___ Task input

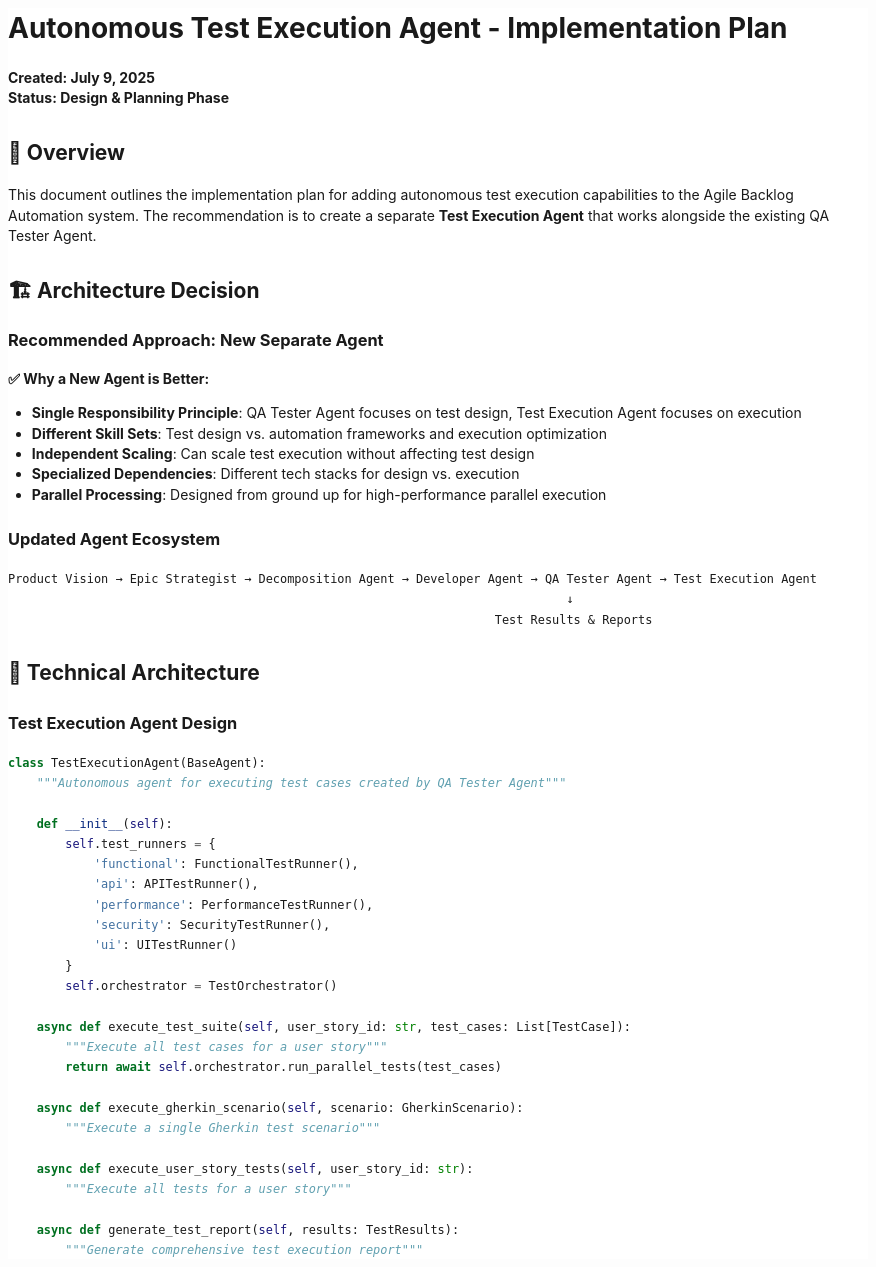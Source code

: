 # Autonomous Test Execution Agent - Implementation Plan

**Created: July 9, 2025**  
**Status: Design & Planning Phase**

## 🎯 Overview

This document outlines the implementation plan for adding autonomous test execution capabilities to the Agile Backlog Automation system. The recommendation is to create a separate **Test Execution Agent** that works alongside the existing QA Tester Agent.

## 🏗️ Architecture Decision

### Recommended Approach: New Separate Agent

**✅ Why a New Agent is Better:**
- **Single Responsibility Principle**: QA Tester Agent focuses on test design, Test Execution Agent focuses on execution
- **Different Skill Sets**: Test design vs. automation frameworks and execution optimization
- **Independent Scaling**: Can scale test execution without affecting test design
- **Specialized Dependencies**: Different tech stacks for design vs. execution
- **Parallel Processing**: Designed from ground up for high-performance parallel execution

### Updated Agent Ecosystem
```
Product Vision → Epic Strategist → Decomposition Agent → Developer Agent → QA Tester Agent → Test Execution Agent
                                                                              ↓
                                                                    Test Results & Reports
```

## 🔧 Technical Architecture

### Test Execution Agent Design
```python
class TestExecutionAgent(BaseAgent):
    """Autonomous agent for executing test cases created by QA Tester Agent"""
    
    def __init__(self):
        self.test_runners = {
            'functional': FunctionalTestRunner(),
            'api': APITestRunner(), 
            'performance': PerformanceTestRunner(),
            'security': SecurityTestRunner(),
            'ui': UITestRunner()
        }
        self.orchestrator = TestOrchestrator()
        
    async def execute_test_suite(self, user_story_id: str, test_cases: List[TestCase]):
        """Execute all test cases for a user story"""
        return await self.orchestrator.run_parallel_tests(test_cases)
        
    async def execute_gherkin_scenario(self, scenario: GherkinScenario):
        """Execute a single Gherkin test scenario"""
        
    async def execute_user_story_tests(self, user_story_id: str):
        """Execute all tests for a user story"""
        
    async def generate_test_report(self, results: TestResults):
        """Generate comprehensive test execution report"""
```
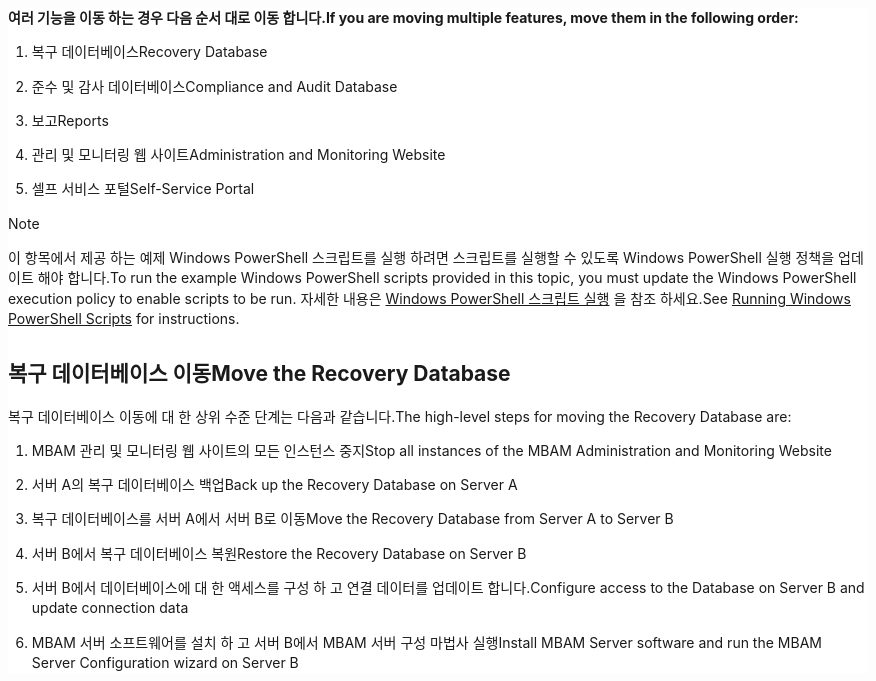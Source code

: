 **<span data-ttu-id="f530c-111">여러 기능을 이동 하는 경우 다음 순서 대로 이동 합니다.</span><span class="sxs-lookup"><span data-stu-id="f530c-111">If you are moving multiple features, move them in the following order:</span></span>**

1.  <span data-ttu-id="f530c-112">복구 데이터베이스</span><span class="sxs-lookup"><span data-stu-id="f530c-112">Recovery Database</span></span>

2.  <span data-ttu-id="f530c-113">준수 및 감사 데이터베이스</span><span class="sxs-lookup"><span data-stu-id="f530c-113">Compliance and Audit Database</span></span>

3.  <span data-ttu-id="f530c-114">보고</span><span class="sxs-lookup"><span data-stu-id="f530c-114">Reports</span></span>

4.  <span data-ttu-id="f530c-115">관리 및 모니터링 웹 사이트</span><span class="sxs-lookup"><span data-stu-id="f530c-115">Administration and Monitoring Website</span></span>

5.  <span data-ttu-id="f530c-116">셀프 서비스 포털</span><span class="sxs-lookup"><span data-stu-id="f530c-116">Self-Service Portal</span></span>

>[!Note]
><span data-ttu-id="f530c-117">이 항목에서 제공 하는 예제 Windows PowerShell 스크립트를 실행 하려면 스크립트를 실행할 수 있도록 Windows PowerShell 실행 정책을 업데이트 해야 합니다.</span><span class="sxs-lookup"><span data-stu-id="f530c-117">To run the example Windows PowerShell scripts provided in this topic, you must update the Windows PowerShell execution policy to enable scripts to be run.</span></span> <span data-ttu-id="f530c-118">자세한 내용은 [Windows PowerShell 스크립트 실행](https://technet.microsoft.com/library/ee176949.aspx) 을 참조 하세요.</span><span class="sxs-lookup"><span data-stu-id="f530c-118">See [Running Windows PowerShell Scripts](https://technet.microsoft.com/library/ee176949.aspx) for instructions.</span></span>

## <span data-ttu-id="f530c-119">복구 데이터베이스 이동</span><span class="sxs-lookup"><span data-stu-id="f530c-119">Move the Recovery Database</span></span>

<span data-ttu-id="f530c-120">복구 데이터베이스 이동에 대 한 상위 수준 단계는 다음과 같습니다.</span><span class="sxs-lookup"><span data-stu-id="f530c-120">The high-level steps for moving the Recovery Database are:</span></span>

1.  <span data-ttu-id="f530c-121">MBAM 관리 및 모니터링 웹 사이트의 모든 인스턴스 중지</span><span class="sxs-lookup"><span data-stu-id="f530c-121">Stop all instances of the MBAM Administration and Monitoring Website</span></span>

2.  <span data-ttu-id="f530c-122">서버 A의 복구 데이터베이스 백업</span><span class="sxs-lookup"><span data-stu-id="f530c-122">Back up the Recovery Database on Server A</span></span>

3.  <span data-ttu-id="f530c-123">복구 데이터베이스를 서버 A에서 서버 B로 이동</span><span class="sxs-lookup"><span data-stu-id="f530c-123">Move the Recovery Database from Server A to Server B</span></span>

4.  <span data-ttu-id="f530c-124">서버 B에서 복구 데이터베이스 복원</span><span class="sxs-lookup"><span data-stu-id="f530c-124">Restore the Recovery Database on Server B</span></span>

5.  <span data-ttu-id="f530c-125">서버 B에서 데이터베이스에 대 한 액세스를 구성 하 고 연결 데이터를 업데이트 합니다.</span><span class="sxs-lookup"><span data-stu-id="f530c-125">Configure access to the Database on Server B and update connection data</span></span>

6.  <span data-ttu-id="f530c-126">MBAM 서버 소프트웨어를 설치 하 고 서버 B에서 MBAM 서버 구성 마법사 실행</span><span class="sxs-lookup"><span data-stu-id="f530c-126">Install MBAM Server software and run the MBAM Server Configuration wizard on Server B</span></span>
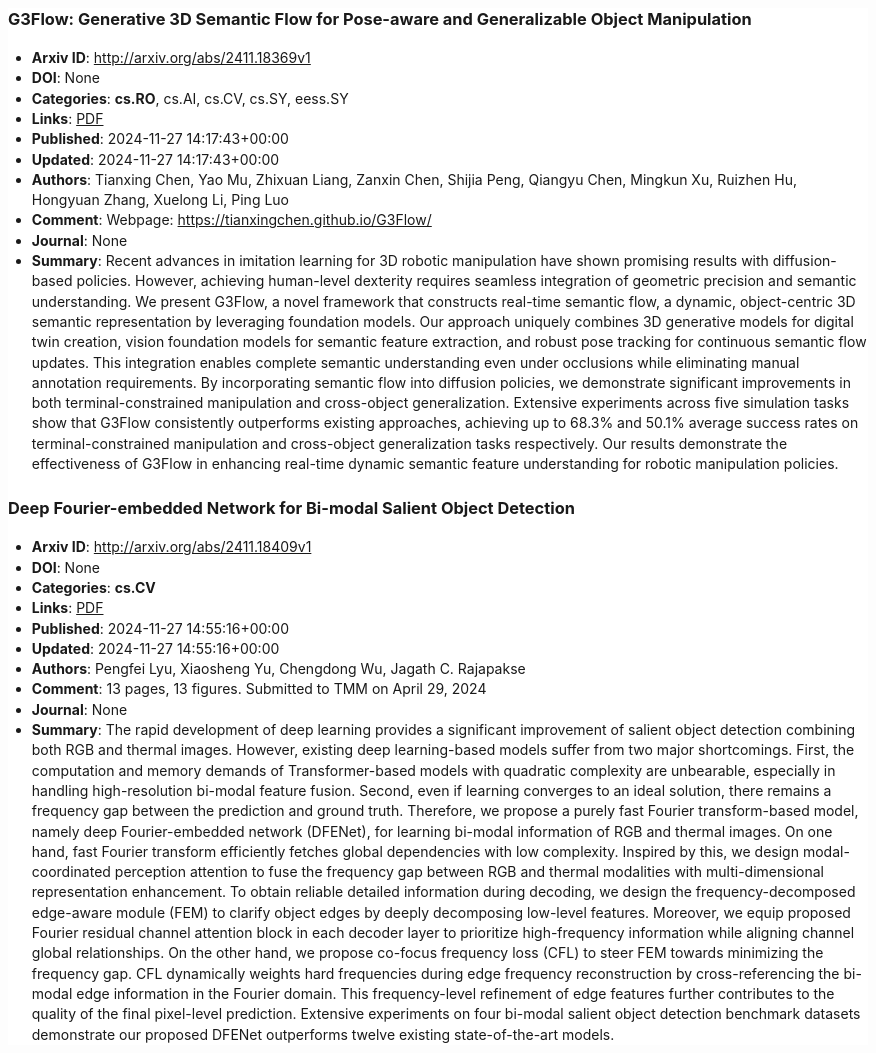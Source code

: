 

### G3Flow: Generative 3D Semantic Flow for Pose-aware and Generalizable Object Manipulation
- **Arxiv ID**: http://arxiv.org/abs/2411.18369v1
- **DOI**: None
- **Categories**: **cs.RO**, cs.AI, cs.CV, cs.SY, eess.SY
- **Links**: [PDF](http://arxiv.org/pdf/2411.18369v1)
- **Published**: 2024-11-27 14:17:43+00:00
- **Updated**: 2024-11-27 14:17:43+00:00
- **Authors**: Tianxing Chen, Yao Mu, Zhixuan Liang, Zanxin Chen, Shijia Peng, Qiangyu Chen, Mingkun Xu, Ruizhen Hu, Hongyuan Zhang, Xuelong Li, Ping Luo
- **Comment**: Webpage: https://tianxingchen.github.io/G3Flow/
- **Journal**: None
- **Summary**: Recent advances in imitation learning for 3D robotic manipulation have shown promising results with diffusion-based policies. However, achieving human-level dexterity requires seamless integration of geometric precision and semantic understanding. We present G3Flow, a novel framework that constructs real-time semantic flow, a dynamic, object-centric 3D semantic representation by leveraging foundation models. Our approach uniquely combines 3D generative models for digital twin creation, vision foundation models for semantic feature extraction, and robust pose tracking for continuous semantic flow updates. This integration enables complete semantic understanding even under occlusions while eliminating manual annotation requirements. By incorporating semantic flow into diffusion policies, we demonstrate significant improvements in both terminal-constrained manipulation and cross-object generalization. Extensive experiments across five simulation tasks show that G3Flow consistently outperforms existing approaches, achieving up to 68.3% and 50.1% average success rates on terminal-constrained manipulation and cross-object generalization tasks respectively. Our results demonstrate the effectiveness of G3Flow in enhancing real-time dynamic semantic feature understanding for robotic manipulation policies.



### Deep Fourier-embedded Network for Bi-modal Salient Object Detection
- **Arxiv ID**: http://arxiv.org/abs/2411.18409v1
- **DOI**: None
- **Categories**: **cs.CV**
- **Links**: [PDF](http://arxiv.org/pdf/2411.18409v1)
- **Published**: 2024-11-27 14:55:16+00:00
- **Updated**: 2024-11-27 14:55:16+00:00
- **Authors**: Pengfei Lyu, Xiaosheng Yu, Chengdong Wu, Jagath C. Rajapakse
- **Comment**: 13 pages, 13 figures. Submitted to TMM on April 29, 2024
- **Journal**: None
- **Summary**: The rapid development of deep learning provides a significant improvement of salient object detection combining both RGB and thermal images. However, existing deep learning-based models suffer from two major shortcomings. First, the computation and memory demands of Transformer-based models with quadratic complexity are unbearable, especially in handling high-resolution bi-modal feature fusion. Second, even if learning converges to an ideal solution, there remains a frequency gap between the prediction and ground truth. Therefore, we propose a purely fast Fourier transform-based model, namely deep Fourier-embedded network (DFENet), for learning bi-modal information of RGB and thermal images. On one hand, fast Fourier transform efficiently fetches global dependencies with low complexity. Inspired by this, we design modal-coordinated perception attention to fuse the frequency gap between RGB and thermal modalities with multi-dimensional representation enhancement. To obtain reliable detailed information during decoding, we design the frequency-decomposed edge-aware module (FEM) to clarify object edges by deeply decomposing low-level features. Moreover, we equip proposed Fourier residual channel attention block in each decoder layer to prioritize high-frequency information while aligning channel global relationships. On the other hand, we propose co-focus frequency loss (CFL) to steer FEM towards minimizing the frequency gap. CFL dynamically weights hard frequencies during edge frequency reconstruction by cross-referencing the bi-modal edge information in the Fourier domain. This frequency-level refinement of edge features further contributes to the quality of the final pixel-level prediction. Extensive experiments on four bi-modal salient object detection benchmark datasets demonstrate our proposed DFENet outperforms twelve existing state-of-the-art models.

______

Task requirements — Would you show each line of the listing above that has the string "모니터링"?

Answer below —
4.  <span data-ttu-id="f530c-115">관리 및 모니터링 웹 사이트</span><span class="sxs-lookup"><span data-stu-id="f530c-115">Administration and Monitoring Website</span></span>
1.  <span data-ttu-id="f530c-121">MBAM 관리 및 모니터링 웹 사이트의 모든 인스턴스 중지</span><span class="sxs-lookup"><span data-stu-id="f530c-121">Stop all instances of the MBAM Administration and Monitoring Website</span></span>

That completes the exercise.